New Zealand-based whitegoods manufacturer, Fisher and Paykel, has been hit by a ransomware attack.
Fisher and Paykel spokesperson, Andrew Luxmoore, said the incident occurred early last week and has impacted the company's manufacturing and distribution.
"The attempt was identified quickly and, as a result, we locked down our IT ecosystem immediately," Luxmoore told Information Age via email.
"We are currently working with third party experts to restore our systems and our ability to take and fulfil orders, as well as introducing additional security measures.
"We are one of many businesses that have been the subject of a global cyber-attack in recent months, and we are working closely with other businesses to understand how we can better protect ourselves from this type of criminal activity."
Nefilim, the name of the hacker group behind the attack, dropped an initial leak of Fisher and Paykel's corporate files on the dark web this week.
Referred to as "Part 1" on the Nefilim ‘Corporate Leaks’ site, the 424MB folder contains financial data like balance sheets, reviews, and budgets dating back to 2013.
The dark web site hosting Fisher and Paykel’s data leak is accessible via Tor and contains leaks from other Nefilim victims like Toll Group which was struck by the ransomware in early May.
Gradually leaking data is a key part of Nefilim's business model.
“This website will contain information that was downloaded from corporate networks that were breached and failed to negotiate with us,” the site’s 'About' page reads.
“The information will usually be leaked in parts, so the company has a chance to stop the leak before all the information is released.”
Last week, the second part of Toll Group’s data was uploaded to the site.

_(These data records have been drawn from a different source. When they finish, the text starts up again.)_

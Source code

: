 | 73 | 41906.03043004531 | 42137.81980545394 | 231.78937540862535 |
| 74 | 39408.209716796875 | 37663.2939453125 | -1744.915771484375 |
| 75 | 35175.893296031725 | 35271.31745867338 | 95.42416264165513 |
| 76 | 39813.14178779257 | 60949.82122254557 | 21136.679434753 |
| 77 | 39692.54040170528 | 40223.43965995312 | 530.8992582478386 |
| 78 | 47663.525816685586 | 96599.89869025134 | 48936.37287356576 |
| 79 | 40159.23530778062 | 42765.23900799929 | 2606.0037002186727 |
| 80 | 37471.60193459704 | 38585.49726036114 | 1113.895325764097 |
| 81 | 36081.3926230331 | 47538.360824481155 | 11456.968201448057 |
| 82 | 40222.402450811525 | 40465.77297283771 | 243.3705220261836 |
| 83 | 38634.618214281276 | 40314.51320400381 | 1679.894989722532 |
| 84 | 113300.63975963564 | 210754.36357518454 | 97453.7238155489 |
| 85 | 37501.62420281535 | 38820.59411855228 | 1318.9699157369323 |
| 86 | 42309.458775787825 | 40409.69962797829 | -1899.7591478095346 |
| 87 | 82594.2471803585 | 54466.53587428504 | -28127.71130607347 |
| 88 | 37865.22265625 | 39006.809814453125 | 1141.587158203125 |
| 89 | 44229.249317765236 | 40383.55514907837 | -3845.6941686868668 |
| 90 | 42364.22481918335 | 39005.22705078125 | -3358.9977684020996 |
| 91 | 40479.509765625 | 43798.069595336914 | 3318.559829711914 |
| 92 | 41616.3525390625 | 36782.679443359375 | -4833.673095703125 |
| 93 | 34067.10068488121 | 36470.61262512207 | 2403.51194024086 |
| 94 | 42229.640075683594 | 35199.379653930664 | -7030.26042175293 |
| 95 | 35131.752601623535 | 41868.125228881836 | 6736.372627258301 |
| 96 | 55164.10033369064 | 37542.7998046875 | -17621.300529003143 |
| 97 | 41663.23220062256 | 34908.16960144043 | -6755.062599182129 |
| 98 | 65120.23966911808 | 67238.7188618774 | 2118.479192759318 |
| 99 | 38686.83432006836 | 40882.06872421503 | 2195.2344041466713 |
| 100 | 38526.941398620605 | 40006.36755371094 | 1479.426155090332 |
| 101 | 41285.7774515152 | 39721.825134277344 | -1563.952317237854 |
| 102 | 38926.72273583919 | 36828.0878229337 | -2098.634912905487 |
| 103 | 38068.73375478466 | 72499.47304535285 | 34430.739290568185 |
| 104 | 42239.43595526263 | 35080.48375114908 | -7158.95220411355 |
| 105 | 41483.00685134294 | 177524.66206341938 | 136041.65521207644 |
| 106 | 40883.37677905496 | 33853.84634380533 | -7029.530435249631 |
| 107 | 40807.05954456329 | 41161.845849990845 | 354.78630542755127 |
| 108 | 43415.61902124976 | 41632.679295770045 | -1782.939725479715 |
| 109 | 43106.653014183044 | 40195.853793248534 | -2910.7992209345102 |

All of it related to the company's corporate relationship with South Korean tech giant, Samsung.
Aussie brewer gets hacked
Major Australian beverage company, Lion, was also hit with a cyber attack this week.
Lion owns major brands including XXXX Gold, James Squire, Dairy Farmers Milk, and the Daily Juice Company.
“We immediately shut down all our systems as a precaution, and we have continued to work with cyber experts to determine how much longer our systems will be impacted,” the company said in a statement.
“We are working through the impacts. There is no evidence to date of any data breaches, but we are still investigating every aspect of this major incident.”
Although the company offered reassurances that beer supplies won’t run out, it warned that the cyber attack has disrupted regular brewing.
“Throughout the COVID shutdown, we were able to continue to brew beer safely, meaning we have a good supply of product for the time being,” Lion said.
“This attack has impacted crucial aspects of the brewing process. We operate multiple large-scale breweries, which are heavily reliant on IT infrastructure.”
Lion was forced to revert to manual processes to maintain business continuity.
“We recognise that this is not perfect and it is impacting our customers. We are doing everything possible under the circumstances.”
Cybersecurity experts are warning Australian businesses to beware of the increasing cyber threats lurking online.
Tyler Moffit, an analyst with cyber firm Webroot, said the Lion attack was a “wakeup call” for retailers.
“More than ever, cyber resilience planning needs to be a key priority and integrated into every aspect of the business,” Moffit said.
“Companies successfully targeted by cyber attacks can be left feeling the effects of the disruption long after systems are restored, because it also impacts the brand’s reputation and consumer trust.
“From a reputation protection standpoint, being in the spotlight for data breaches is not at all good for business.”